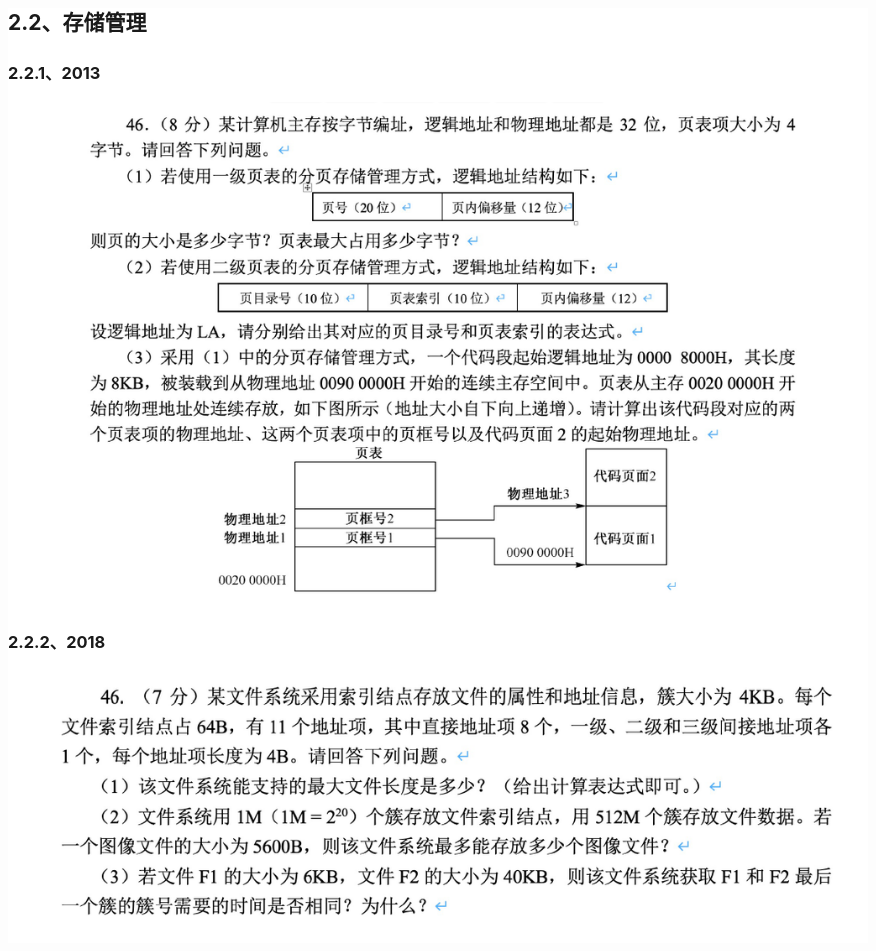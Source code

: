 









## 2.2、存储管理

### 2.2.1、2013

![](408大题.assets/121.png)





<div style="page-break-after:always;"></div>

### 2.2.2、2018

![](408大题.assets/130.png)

> Action item: Please go over the data above and tally every line holding "assets"; reply only with the count.

> Your response: 2